Dome of the Baroque masterpiece, SS. Peter and Paul's Basilica in Vilnius, 1701. Many Lithuanian churches are dedicated to these saints, as was the one in Homestead (see last photo below). The gorgeous crystal ship, a reference to Peter, was made by Latvian craftsmen in 1905.

These cottages are typical of the thousands of Soviet-era dwellings built in Lithuania during the occupation. The war had devastated the countryside, and these little houses were built to house the surviving population.

Swans and ducks swimming in a pond by the inn where we watched them make "tree cakes" by dripping batter on a metal form in front of an open fire. On our trip, we also saw quite a few storks, a symbol of good fortune--and an important figure in folklore. In Aukštaitija National Park.

Looking down from our third-floor room in the hotel in Vilnius. Part of the medieval city wall is at the back of the garden.

At the Vilnius Airport, about to go our separate ways.
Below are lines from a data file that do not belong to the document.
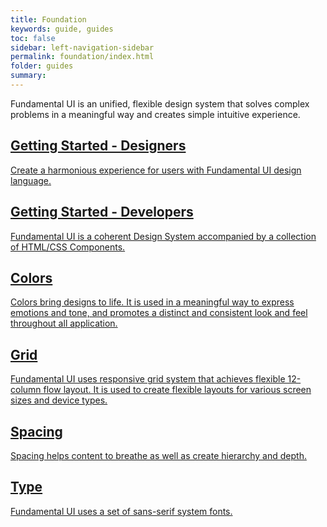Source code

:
 ```yaml
---
title: Foundation
keywords: guide, guides
toc: false
sidebar: left-navigation-sidebar
permalink: foundation/index.html
folder: guides
summary:
---
```


<p>Fundamental UI is an unified, flexible design system that solves complex
problems in a meaningful way and creates simple intuitive experience.
</p>

<div class="fd-tile-grid fd-tile-grid--2col docs-tiles">
    <a class="fd-tile" role="button" href="getting-started-designers.html">
        <div class="fd-tile__content">
             <h2 class="fd-tile__header">
                 Getting Started - Designers
             </h2>
            <p class="fd-tile__description">
                Create a harmonious experience for users with Fundamental UI design language.
            </p>
        </div>
    </a>
    <a class="fd-tile" role="button" href="getting-started-developers.html">
        <div class="fd-tile__content">
             <h2 class="fd-tile__header">
                 Getting Started - Developers
             </h2>
             <p class="fd-tile__description">
                 Fundamental UI is a coherent Design System accompanied by a collection of HTML/CSS Components.
             </p>
        </div>
    </a>
    <a class="fd-tile" role="button" href="colors.html">
        <div class="fd-tile__content">
             <h2 class="fd-tile__header">
                 Colors
             </h2>
             <p class="fd-tile__description">
                 Colors bring designs to life. It is used in a meaningful way to express emotions and tone, and promotes a distinct and consistent look and feel throughout all application.
             </p>
        </div>
    </a>
    <a class="fd-tile" role="button" href="grid.html">
        <div class="fd-tile__content">
             <h2 class="fd-tile__header">
                 Grid
             </h2>
             <p class="fd-tile__description">
                 Fundamental UI uses responsive grid system that achieves flexible 12-column flow layout. It is used to create flexible layouts for various screen sizes and device types.
             </p>
        </div>
    </a>
    <a class="fd-tile" role="button" href="spacing.html">
        <div class="fd-tile__content">
             <h2 class="fd-tile__header">
                 Spacing
             </h2>
             <p class="fd-tile__description">
                 Spacing helps content to breathe as well as create hierarchy and depth.
             </p>
        </div>
    </a>
    <a class="fd-tile" role="button" href="type.html">
        <div class="fd-tile__content">
             <h2 class="fd-tile__header">
                 Type
             </h2>
             <p class="fd-tile__description">
                 Fundamental UI uses a set of sans-serif system fonts.
             </p>
        </div>
    </a>
</div>
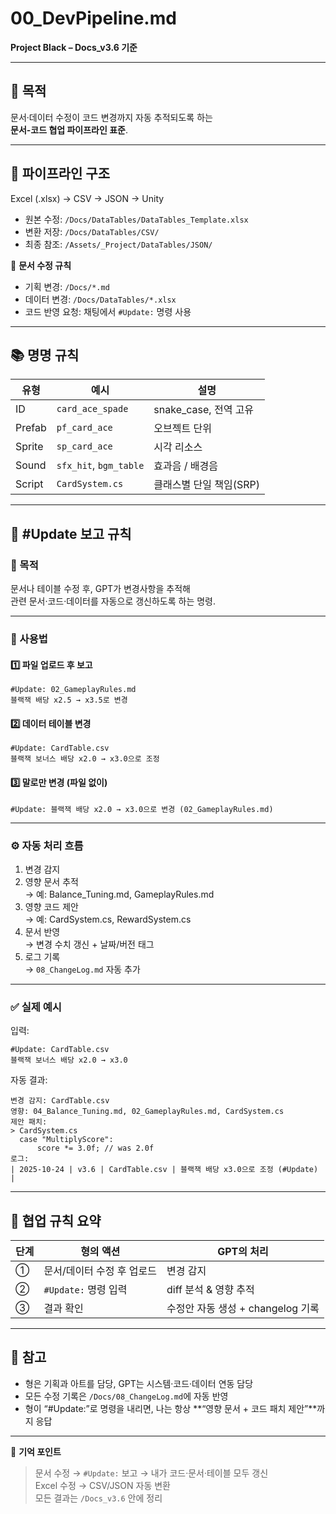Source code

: # 00_DevPipeline.md  
**Project Black – Docs_v3.6 기준**

---

## 🎯 목적
문서·데이터 수정이 코드 변경까지 자동 추적되도록 하는  
**문서-코드 협업 파이프라인 표준**.

---

## 🧩 파이프라인 구조

Excel (.xlsx) → CSV → JSON → Unity

- 원본 수정: `/Docs/DataTables/DataTables_Template.xlsx`
- 변환 저장: `/Docs/DataTables/CSV/`
- 최종 참조: `/Assets/_Project/DataTables/JSON/`

📘 **문서 수정 규칙**
- 기획 변경: `/Docs/*.md`
- 데이터 변경: `/Docs/DataTables/*.xlsx`
- 코드 반영 요청: 채팅에서 `#Update:` 명령 사용

---

## 📚 명명 규칙
| 유형 | 예시 | 설명 |
|------|------|------|
| ID | `card_ace_spade` | snake_case, 전역 고유 |
| Prefab | `pf_card_ace` | 오브젝트 단위 |
| Sprite | `sp_card_ace` | 시각 리소스 |
| Sound | `sfx_hit`, `bgm_table` | 효과음 / 배경음 |
| Script | `CardSystem.cs` | 클래스별 단일 책임(SRP) |

---

## 🔧 #Update 보고 규칙

### 📍 목적  
문서나 테이블 수정 후, GPT가 변경사항을 추적해  
관련 문서·코드·데이터를 자동으로 갱신하도록 하는 명령.

---

### 🧩 사용법

#### 1️⃣ 파일 업로드 후 보고
```
#Update: 02_GameplayRules.md
블랙잭 배당 x2.5 → x3.5로 변경
```

#### 2️⃣ 데이터 테이블 변경
```
#Update: CardTable.csv
블랙잭 보너스 배당 x2.0 → x3.0으로 조정
```

#### 3️⃣ 말로만 변경 (파일 없이)
```
#Update: 블랙잭 배당 x2.0 → x3.0으로 변경 (02_GameplayRules.md)
```

---

### ⚙️ 자동 처리 흐름

1. 변경 감지  
2. 영향 문서 추적  
   → 예: Balance_Tuning.md, GameplayRules.md  
3. 영향 코드 제안  
   → 예: CardSystem.cs, RewardSystem.cs  
4. 문서 반영  
   → 변경 수치 갱신 + 날짜/버전 태그  
5. 로그 기록  
   → `08_ChangeLog.md` 자동 추가

---

### ✅ 실제 예시

입력:
```
#Update: CardTable.csv
블랙잭 보너스 배당 x2.0 → x3.0
```

자동 결과:
```
변경 감지: CardTable.csv
영향: 04_Balance_Tuning.md, 02_GameplayRules.md, CardSystem.cs
제안 패치:
> CardSystem.cs
  case "MultiplyScore":
      score *= 3.0f; // was 2.0f
로그:
| 2025-10-24 | v3.6 | CardTable.csv | 블랙잭 배당 x3.0으로 조정 (#Update) |
```

---

## 🧱 협업 규칙 요약

| 단계 | 형의 액션 | GPT의 처리 |
|------|-------------|-------------|
| ① | 문서/데이터 수정 후 업로드 | 변경 감지 |
| ② | `#Update:` 명령 입력 | diff 분석 & 영향 추적 |
| ③ | 결과 확인 | 수정안 자동 생성 + changelog 기록 |

---

## 📎 참고
- 형은 기획과 아트를 담당, GPT는 시스템·코드·데이터 연동 담당  
- 모든 수정 기록은 `/Docs/08_ChangeLog.md`에 자동 반영  
- 형이 “#Update:”로 명령을 내리면, 나는 항상 **“영향 문서 + 코드 패치 제안”**까지 응답

---

🧠 **기억 포인트**
> 문서 수정 → `#Update:` 보고 → 내가 코드·문서·테이블 모두 갱신  
> Excel 수정 → CSV/JSON 자동 변환  
> 모든 결과는 `/Docs_v3.6` 안에 정리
Ruth and Randy left on an earlier flight.
 (r-l) Larry, Jean, Cherry, me.                                                                                                                           
Since Bernie's son Mark moved to Colorado, no Katiliuses live in the Homestead area anymore. Three still live in southwestern Pennsylvania, Marge (Kay's daughter) Ruth (Eddie's daughter), and Rick (Eddie's son). Four of us went to the Munhall schools and four to the West Homestead schools. Now we are scattered around the country in six states: Pennsylvania, South Carolina, Florida, Minnesota, Colorado, and California. 505 was wrecked for government highrise housing, 401 is now a mattress store, and Grandpap's farm in Butler County is being developed into a tract of McMansions. Nevertheless, we cousins will never forget the legacy our grandparents and parents left us.  After our visit to Lithuania, we appreciate all the more the efforts they made to become Americans and to build a new home for their descendents in the New World.
Easter Sunday, 1976, at SS. Peter's and Paul's Lithuanian Catholic Church in Homestead. My mother Frances is the one in the center with sunglasses. Fr. Plantis gave masses in Lithuanian and English. In the 1990s, the Pittsburgh diocese closed the church and the building was sold to The Life Churches.  Today, of the numerous ethnic Roman Catholic Church congregations that once worshiped in Homestead, only one remains, St. Ann's. Phoro by Ed Busch.
"Bin gar keine Russin, stamm' aus Litauen, echt deutsch."
--T.S. Eliot, The Waste Land

Jean and I after testing the waters of the Baltic Sea in Lithuania. Jean, RIP.